Effect of mouse interferon on the expression of a porcine major histocompatibility gene introduced into mouse L cells.

Mouse L cells transformed with a swine genomic clone, which encodes a major histocompatibility (MHC) antigen (SLAd), stably express SLAd on their surface. Mouse interferon (IFN) markedly enhances the expression of the heterologous SLAd as well as endogenous H-2k antigens in two independent transformants, as measured by flow microfluorometry. The expression of an unrelated surface antigen, gp70, is not affected. The increased expression of SLAd antigens is the result of an increased pool of SLA mRNA in IFN-treated cells. In vitro nuclear transcription experiments suggest that this increased accumulation of SLA mRNA results largely from an enhanced transcription of the heterologous SLA gene.
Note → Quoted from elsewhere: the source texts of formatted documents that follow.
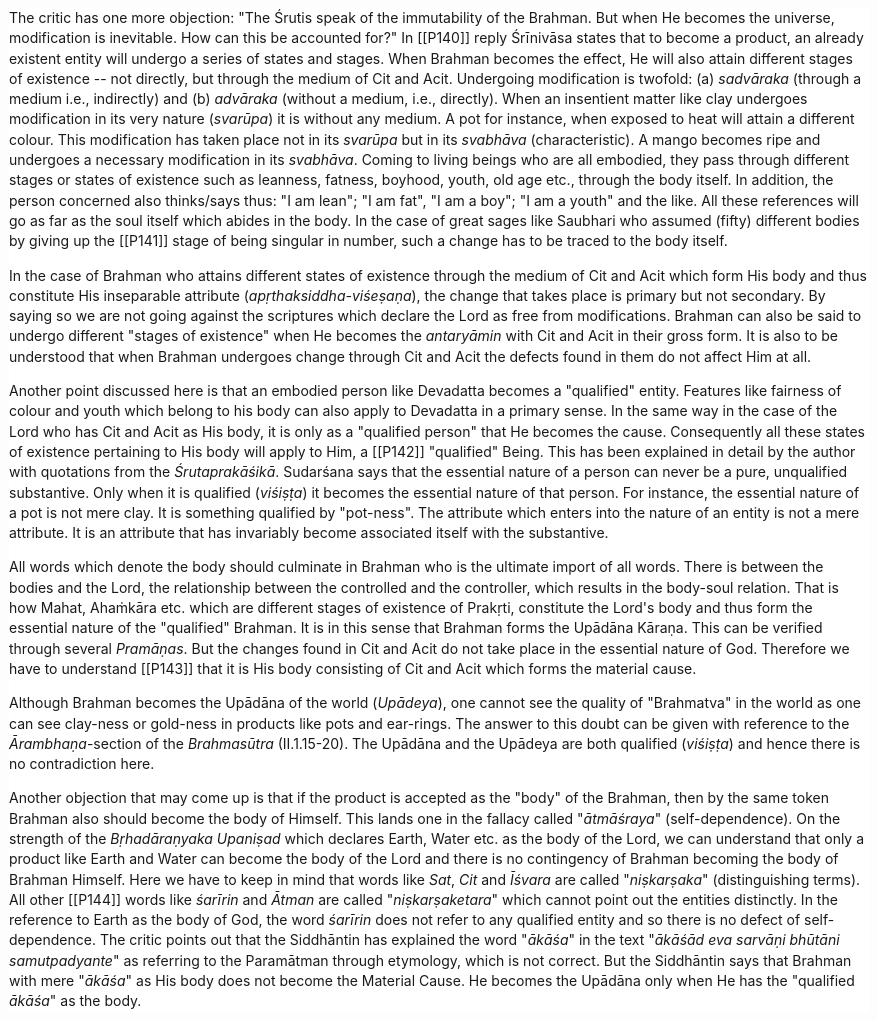 The critic has one more objection: "The Śrutis speak of the immutability of the Brahman. But when He becomes the universe, modification is inevitable. How can this be accounted for?" In [[P140]] reply Śrīnivāsa states that to become a product, an already existent entity will undergo a series of states and stages. When Brahman becomes the effect, He will also attain different stages of existence -- not directly, but through the medium of Cit and Acit. Undergoing modification is twofold: (a) *sadvāraka* (through a medium i.e., indirectly) and (b) *advāraka* (without a medium, i.e., directly). When an insentient matter like clay undergoes modification in its very nature (*svarūpa*) it is without any medium. A pot for instance, when exposed to heat will attain a different colour. This modification has taken place not in its *svarūpa* but in its *svabhāva* (characteristic). A mango becomes ripe and undergoes a necessary modification in its *svabhāva*. Coming to living beings who are all embodied, they pass through different stages or states of existence such as leanness, fatness, boyhood, youth, old age etc., through the body itself. In addition, the person concerned also thinks/says thus: "I am lean"; "I am fat", "I am a boy"; "I am a youth" and the like. All these references will go as far as the soul itself which abides in the body. In the case of great sages like Saubhari who assumed (fifty) different bodies by giving up the [[P141]] stage of being singular in number, such a change has to be traced to the body itself.

In the case of Brahman who attains different states of existence through the medium of Cit and Acit which form His body and thus constitute His inseparable attribute (*apṛthaksiddha-viśeṣaṇa*), the change that takes place is primary but not secondary. By saying so we are not going against the scriptures which declare the Lord as free from modifications. Brahman can also be said to undergo different "stages of existence" when He becomes the *antaryāmin* with Cit and Acit in their gross form. It is also to be understood that when Brahman undergoes change through Cit and Acit the defects found in them do not affect Him at all.

Another point discussed here is that an embodied person like Devadatta becomes a "qualified" entity. Features like fairness of colour and youth which belong to his body can also apply to Devadatta in a primary sense. In the same way in the case of the Lord who has Cit and Acit as His body, it is only as a "qualified person" that He becomes the cause. Consequently all these states of existence pertaining to His body will apply to Him, a [[P142]] "qualified" Being. This has been explained in detail by the author with quotations from the *Śrutaprakāśikā*. Sudarśana says that the essential nature of a person can never be a pure, unqualified substantive. Only when it is qualified (*viśiṣṭa*) it becomes the essential nature of that person. For instance, the essential nature of a pot is not mere clay. It is something qualified by "pot-ness". The attribute which enters into the nature of an entity is not a mere attribute. It is an attribute that has invariably become associated itself with the substantive.

All words which denote the body should culminate in Brahman who is the ultimate import of all words. There is between the bodies and the Lord, the relationship between the controlled and the controller, which results in the body-soul relation. That is how Mahat, Ahaṁkāra etc. which are different stages of existence of Prakṛti, constitute the Lord's body and thus form the essential nature of the "qualified" Brahman. It is in this sense that Brahman forms the Upādāna Kāraṇa. This can be verified through several *Pramāṇas*. But the changes found in Cit and Acit do not take place in the essential nature of God. Therefore we have to understand [[P143]] that it is His body consisting of Cit and Acit which forms the material cause.

Although Brahman becomes the Upādāna of the world (*Upādeya*), one cannot see the quality of "Brahmatva" in the world as one can see clay-ness or gold-ness in products like pots and ear-rings. The answer to this doubt can be given with reference to the *Ārambhaṇa*-section of the *Brahmasūtra* (II.1.15-20). The Upādāna and the Upādeya are both qualified (*viśiṣṭa*) and hence there is no contradiction here.

Another objection that may come up is that if the product is accepted as the "body" of the Brahman, then by the same token Brahman also should become the body of Himself. This lands one in the fallacy called "*ātmāśraya*" (self-dependence). On the strength of the *Bṛhadāraṇyaka Upaniṣad* which declares Earth, Water etc. as the body of the Lord, we can understand that only a product like Earth and Water can become the body of the Lord and there is no contingency of Brahman becoming the body of Brahman Himself. Here we have to keep in mind that words like *Sat*, *Cit* and *Īśvara* are called "*niṣkarṣaka*" (distinguishing terms). All other [[P144]] words like *śarīrin* and *Ātman* are called "*niṣkarṣaketara*" which cannot point out the entities distinctly. In the reference to Earth as the body of God, the word *śarīrin* does not refer to any qualified entity and so there is no defect of self-dependence. The critic points out that the Siddhāntin has explained the word "*ākāśa*" in the text "*ākāśād eva sarvāṇi bhūtāni samutpadyante*" as referring to the Paramātman through etymology, which is not correct. But the Siddhāntin says that Brahman with mere "*ākāśa*" as His body does not become the Material Cause. He becomes the Upādāna only when He has the "qualified *ākāśa*" as the body.

[^81]: This is perhaps a reference to the work *Vyāvahārikasatyatva-khaṇḍana-sāra* by Aṇṇayācārya II. See p. 39 above.
[^82]: Cf: *Tarkasaṅgraha*, *Pratyakṣa Pariccheda*, p.14: "*tadubhaya-bhinnaṁ kāraṇaṁ Nimittakāraṇam*"
[^83]: p. 101
[^84]: Lexicons gives the following meanings for the word "pīlu": arrow; atom; insect; elephant; stem of the palm; flower; group of palm trees; a kind of tree.
[^85]: The Upaniṣadic text "*tarati Śokamātmavit*" means "One who knows the Self crosses misery". Unless the self is "presumed" to be eternal, one cannot be expected to get beyond this world and attain the state of liberation (which is free from misery and is full of bliss). This is an instance of what is called *Śrutyarthāpatti* (Presumption arising from the apparent inconsistency of the scriptural meaning).
[^86]: It may be noted that the critic here is an advocate of the Vaḍagalai sect. For a detailed account of the eighteen doctrinal differences between the Teṅgalai and the Vaḍagalai sects, see Dr M. Narasimhachary, *Basic Concepts of Śrī Vaiṣṇavism*, pp. 26-29. +++(actually, अयं केषाम् प्रक्षः??)+++
[^87]: See *Vedārthasaṅgraha* (Eng. tr. by Dr S.S. Raghavachar), p. 10
[^81]: This is perhaps a reference to the work *Vyāvahārikasatyatva-khaṇḍana-sāra* by Aṇṇayācārya II. See p. 39 above.
[^82]: Cf: *Tarkasaṅgraha*, *Pratyakṣa Pariccheda*, p.14: "*tadubhaya-bhinnaṁ kāraṇaṁ Nimittakāraṇam*"
[^83]: p. 101
[^84]: Lexicons gives the following meanings for the word "pīlu": arrow; atom; insect; elephant; stem of the palm; flower; group of palm trees; a kind of tree.
[^85]: The Upaniṣadic text "*tarati Śokamātmavit*" means "One who knows the Self crosses misery". Unless the self is "presumed" to be eternal, one cannot be expected to get beyond this world and attain the state of liberation (which is free from misery and is full of bliss). This is an instance of what is called *Śrutyarthāpatti* (Presumption arising from the apparent inconsistency of the scriptural meaning).
[^86]: It may be noted that the critic here is an advocate of the Vaḍagalai sect. For a detailed account of the eighteen doctrinal differences between the Teṅgalai and the Vaḍagalai sects, see Dr M. Narasimhachary, *Basic Concepts of Śrī Vaiṣṇavism*, pp. 26-29.
[^87]: See *Vedārthasaṅgraha* (Eng. tr. by Dr S.S. Raghavachar), p. 10
[^88]: *Vedārthasaṅgraha*, pp. 32-33
[^89]: The reference here is to the real powerful weapons used by Śambara against the child devotee Prahlāda. He was commanded to do so by his master, Hiraṇyakaśipu.
[^90]: See pp.4-5. The translation is by Dr S.S. Raghavachar.
[^91]: Cf. Shakespeare's *Hamlet*, Scene, Act 1. p.1035 (The Complete Works of William Shakespeare. Ed. Peter Alexander. The English Language Book Society and Collins, London and Glasgow, Reprint, October 1964).
[^92]: See *Bhakti Schools of Vedānta* by Swami Tapasyananda, pp.152-156 (Sri Ramakrishna Math, Madras, 1990).
[^93]: *Bhakti Schools of Vedanta*, p. 158
[^94]: *God and the Universe* ... p. 166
The effect of IFN is not restricted to the MHC coding sequences; the transcription of two DNA sequence elements flanking the SLA gene, which are constitutively expressed in one L cell transformant, is also enhanced by IFN. In contrast, in another transformant these same flanking sequences are not transcribed and do not respond to IFN. The results suggest that IFN enhances the transcription of MHC coding and the flanking sequences that are expressed in its absence, but it does not appear to induce do novo transcription of the silent flanking genes examined.